THE PROBLEM: Since pictures do not belong in the copy, please repeat every record below exactly without them.

┌─ INPUT DATA

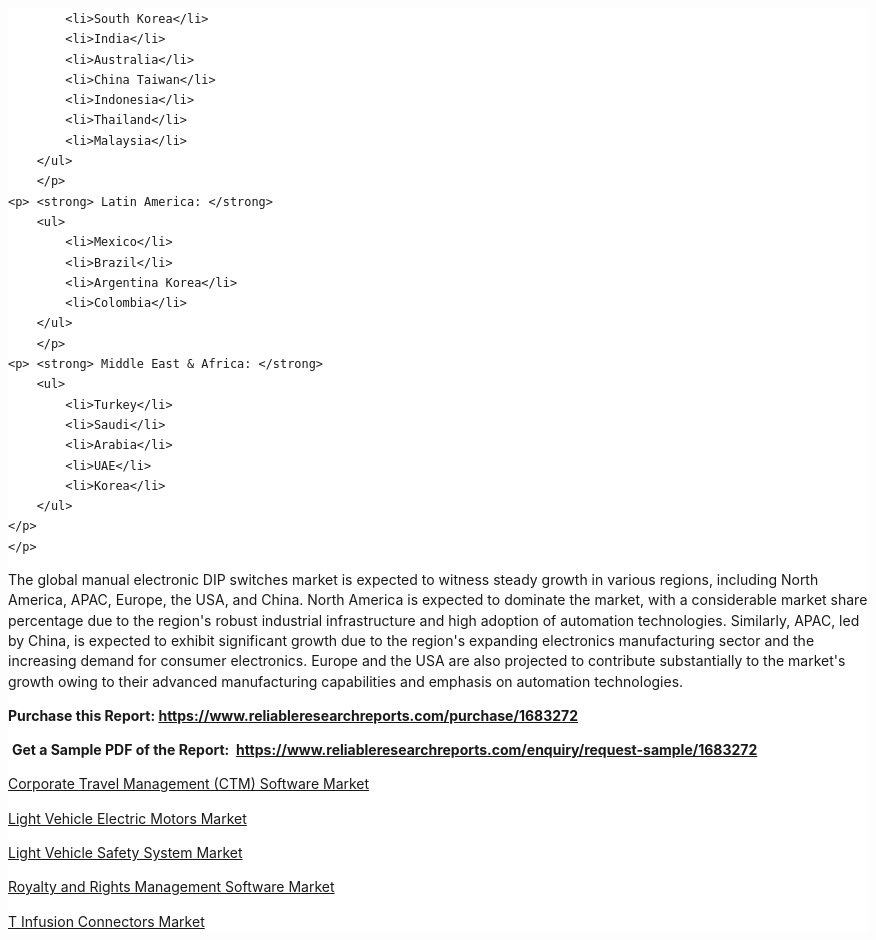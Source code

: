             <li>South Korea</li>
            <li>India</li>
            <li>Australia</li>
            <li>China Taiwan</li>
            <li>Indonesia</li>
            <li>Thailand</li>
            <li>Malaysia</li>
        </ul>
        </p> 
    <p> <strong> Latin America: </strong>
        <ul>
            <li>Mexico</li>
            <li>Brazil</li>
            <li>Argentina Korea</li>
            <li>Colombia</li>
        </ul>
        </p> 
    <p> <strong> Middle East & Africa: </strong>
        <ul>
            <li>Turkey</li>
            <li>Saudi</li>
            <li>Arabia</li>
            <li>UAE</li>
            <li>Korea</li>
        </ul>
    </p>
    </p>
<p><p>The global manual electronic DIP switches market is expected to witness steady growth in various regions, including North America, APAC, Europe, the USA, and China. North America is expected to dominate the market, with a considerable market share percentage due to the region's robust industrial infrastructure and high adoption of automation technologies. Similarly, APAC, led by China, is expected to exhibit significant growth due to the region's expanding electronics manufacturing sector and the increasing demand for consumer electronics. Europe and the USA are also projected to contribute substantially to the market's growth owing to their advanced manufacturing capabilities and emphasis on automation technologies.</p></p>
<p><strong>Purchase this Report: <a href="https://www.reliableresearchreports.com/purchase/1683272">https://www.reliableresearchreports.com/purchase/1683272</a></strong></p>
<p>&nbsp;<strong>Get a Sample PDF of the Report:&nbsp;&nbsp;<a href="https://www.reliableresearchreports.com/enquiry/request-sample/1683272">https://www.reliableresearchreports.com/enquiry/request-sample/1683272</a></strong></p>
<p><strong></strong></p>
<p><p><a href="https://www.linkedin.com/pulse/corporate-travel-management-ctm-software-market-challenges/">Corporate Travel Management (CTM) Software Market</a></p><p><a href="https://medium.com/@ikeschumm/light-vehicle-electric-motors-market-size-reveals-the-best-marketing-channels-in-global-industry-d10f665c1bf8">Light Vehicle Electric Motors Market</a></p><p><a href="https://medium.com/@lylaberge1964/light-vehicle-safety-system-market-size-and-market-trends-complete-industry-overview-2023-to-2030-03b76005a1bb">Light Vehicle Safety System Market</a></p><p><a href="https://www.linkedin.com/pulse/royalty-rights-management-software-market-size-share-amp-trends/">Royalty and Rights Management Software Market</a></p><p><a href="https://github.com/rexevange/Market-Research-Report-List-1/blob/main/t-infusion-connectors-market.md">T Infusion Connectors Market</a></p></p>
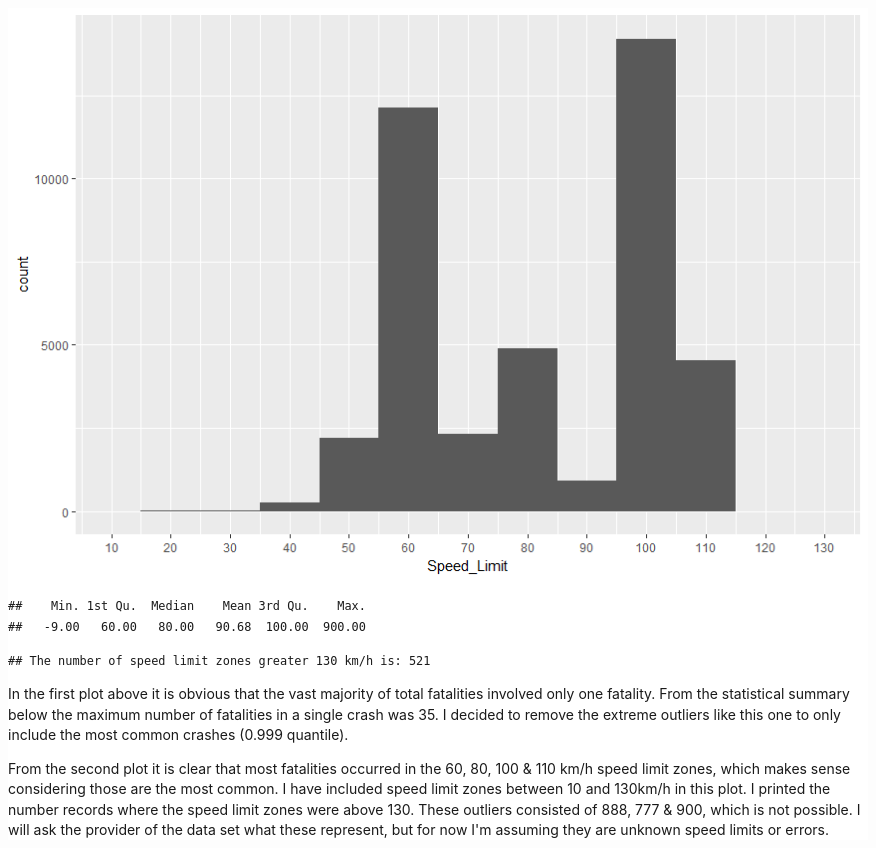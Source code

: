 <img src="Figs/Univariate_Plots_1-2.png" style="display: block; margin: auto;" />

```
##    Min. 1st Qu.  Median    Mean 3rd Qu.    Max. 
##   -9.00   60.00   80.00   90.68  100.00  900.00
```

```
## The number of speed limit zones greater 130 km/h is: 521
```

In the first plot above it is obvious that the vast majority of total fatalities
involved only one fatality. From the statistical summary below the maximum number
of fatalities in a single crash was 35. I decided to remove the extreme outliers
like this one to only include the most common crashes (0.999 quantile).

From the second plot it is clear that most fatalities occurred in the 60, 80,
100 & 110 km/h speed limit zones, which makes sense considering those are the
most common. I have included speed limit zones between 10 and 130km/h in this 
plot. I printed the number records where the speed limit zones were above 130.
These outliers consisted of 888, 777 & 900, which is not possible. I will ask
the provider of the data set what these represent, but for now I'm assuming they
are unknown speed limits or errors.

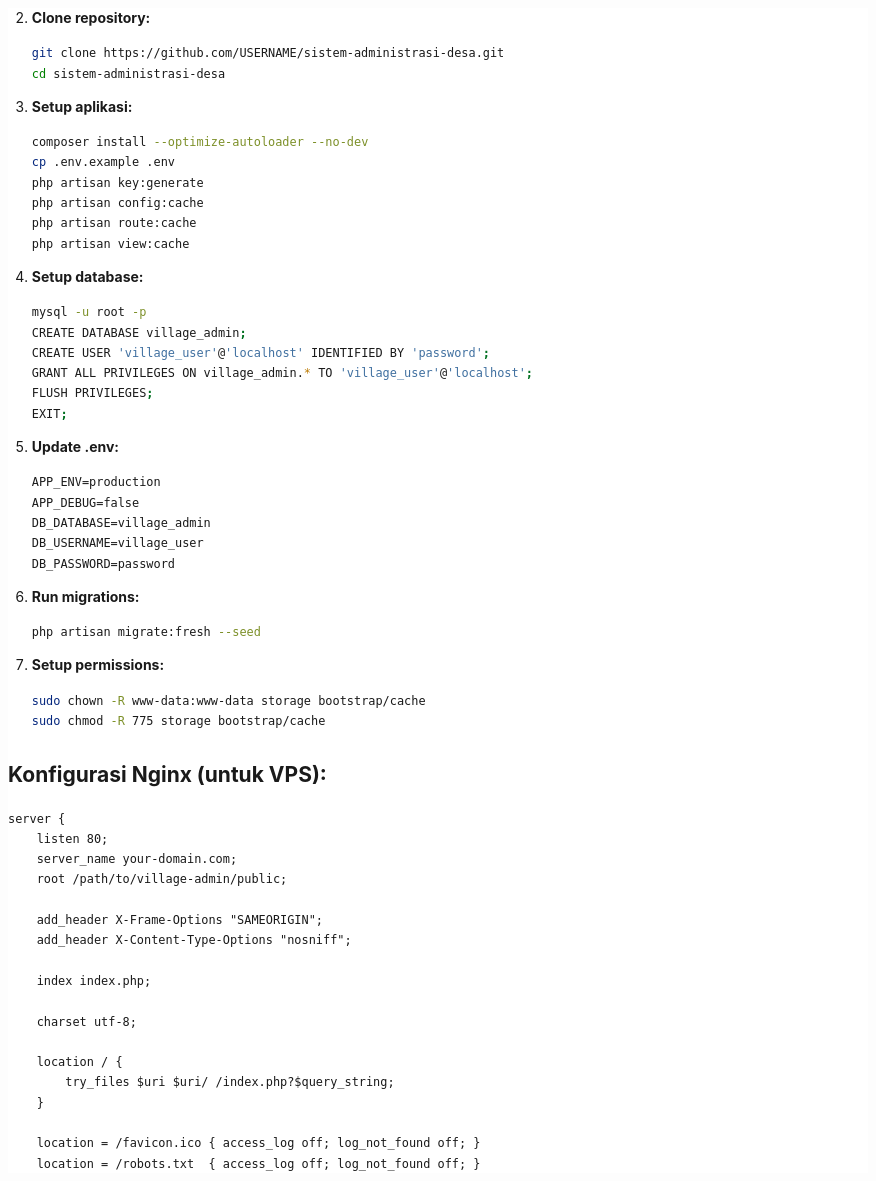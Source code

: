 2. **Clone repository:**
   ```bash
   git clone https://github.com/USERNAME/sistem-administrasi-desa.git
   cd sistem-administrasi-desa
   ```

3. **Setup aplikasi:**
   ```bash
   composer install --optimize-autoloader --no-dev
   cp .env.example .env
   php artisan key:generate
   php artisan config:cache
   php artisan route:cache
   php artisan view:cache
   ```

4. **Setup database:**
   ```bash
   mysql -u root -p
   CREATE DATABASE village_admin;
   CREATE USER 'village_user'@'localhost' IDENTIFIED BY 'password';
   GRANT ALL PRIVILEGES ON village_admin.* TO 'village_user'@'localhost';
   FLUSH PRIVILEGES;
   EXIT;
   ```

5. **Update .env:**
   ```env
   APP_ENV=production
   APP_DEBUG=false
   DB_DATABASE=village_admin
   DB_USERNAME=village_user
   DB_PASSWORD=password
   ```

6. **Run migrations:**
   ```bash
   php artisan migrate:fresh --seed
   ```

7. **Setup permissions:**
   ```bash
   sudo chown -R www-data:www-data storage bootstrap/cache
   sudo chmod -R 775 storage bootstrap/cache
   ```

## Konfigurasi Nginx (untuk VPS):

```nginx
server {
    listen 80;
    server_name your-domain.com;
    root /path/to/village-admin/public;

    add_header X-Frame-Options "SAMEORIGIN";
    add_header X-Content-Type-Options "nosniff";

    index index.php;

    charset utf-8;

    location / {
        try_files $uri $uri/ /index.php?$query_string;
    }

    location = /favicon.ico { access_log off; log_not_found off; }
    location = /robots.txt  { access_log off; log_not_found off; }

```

└─

RESPONSE BELOW:
Source code

:             <li>South Korea</li>
            <li>India</li>
            <li>Australia</li>
            <li>China Taiwan</li>
            <li>Indonesia</li>
            <li>Thailand</li>
            <li>Malaysia</li>
        </ul>
        </p> 
    <p> <strong> Latin America: </strong>
        <ul>
            <li>Mexico</li>
            <li>Brazil</li>
            <li>Argentina Korea</li>
            <li>Colombia</li>
        </ul>
        </p> 
    <p> <strong> Middle East & Africa: </strong>
        <ul>
            <li>Turkey</li>
            <li>Saudi</li>
            <li>Arabia</li>
            <li>UAE</li>
            <li>Korea</li>
        </ul>
    </p>
    </p>
<p><p>The global manual electronic DIP switches market is expected to witness steady growth in various regions, including North America, APAC, Europe, the USA, and China. North America is expected to dominate the market, with a considerable market share percentage due to the region's robust industrial infrastructure and high adoption of automation technologies. Similarly, APAC, led by China, is expected to exhibit significant growth due to the region's expanding electronics manufacturing sector and the increasing demand for consumer electronics. Europe and the USA are also projected to contribute substantially to the market's growth owing to their advanced manufacturing capabilities and emphasis on automation technologies.</p></p>
<p><strong>Purchase this Report: <a href="https://www.reliableresearchreports.com/purchase/1683272">https://www.reliableresearchreports.com/purchase/1683272</a></strong></p>
<p>&nbsp;<strong>Get a Sample PDF of the Report:&nbsp;&nbsp;<a href="https://www.reliableresearchreports.com/enquiry/request-sample/1683272">https://www.reliableresearchreports.com/enquiry/request-sample/1683272</a></strong></p>
<p><strong></strong></p>
<p><p><a href="https://www.linkedin.com/pulse/corporate-travel-management-ctm-software-market-challenges/">Corporate Travel Management (CTM) Software Market</a></p><p><a href="https://medium.com/@ikeschumm/light-vehicle-electric-motors-market-size-reveals-the-best-marketing-channels-in-global-industry-d10f665c1bf8">Light Vehicle Electric Motors Market</a></p><p><a href="https://medium.com/@lylaberge1964/light-vehicle-safety-system-market-size-and-market-trends-complete-industry-overview-2023-to-2030-03b76005a1bb">Light Vehicle Safety System Market</a></p><p><a href="https://www.linkedin.com/pulse/royalty-rights-management-software-market-size-share-amp-trends/">Royalty and Rights Management Software Market</a></p><p><a href="https://github.com/rexevange/Market-Research-Report-List-1/blob/main/t-infusion-connectors-market.md">T Infusion Connectors Market</a></p></p>
Source code

: <img src="Figs/Univariate_Plots_1-2.png" style="display: block; margin: auto;" />

```
##    Min. 1st Qu.  Median    Mean 3rd Qu.    Max. 
##   -9.00   60.00   80.00   90.68  100.00  900.00
```

```
## The number of speed limit zones greater 130 km/h is: 521
```

In the first plot above it is obvious that the vast majority of total fatalities
involved only one fatality. From the statistical summary below the maximum number
of fatalities in a single crash was 35. I decided to remove the extreme outliers
like this one to only include the most common crashes (0.999 quantile).

From the second plot it is clear that most fatalities occurred in the 60, 80,
100 & 110 km/h speed limit zones, which makes sense considering those are the
most common. I have included speed limit zones between 10 and 130km/h in this 
plot. I printed the number records where the speed limit zones were above 130.
These outliers consisted of 888, 777 & 900, which is not possible. I will ask
the provider of the data set what these represent, but for now I'm assuming they
are unknown speed limits or errors.

Source code

: 2. **Clone repository:**
   ```bash
   git clone https://github.com/USERNAME/sistem-administrasi-desa.git
   cd sistem-administrasi-desa
   ```

3. **Setup aplikasi:**
   ```bash
   composer install --optimize-autoloader --no-dev
   cp .env.example .env
   php artisan key:generate
   php artisan config:cache
   php artisan route:cache
   php artisan view:cache
   ```

4. **Setup database:**
   ```bash
   mysql -u root -p
   CREATE DATABASE village_admin;
   CREATE USER 'village_user'@'localhost' IDENTIFIED BY 'password';
   GRANT ALL PRIVILEGES ON village_admin.* TO 'village_user'@'localhost';
   FLUSH PRIVILEGES;
   EXIT;
   ```

5. **Update .env:**
   ```env
   APP_ENV=production
   APP_DEBUG=false
   DB_DATABASE=village_admin
   DB_USERNAME=village_user
   DB_PASSWORD=password
   ```

6. **Run migrations:**
   ```bash
   php artisan migrate:fresh --seed
   ```

7. **Setup permissions:**
   ```bash
   sudo chown -R www-data:www-data storage bootstrap/cache
   sudo chmod -R 775 storage bootstrap/cache
   ```

## Konfigurasi Nginx (untuk VPS):

```nginx
server {
    listen 80;
    server_name your-domain.com;
    root /path/to/village-admin/public;

    add_header X-Frame-Options "SAMEORIGIN";
    add_header X-Content-Type-Options "nosniff";

    index index.php;

    charset utf-8;

    location / {
        try_files $uri $uri/ /index.php?$query_string;
    }

    location = /favicon.ico { access_log off; log_not_found off; }
    location = /robots.txt  { access_log off; log_not_found off; }

```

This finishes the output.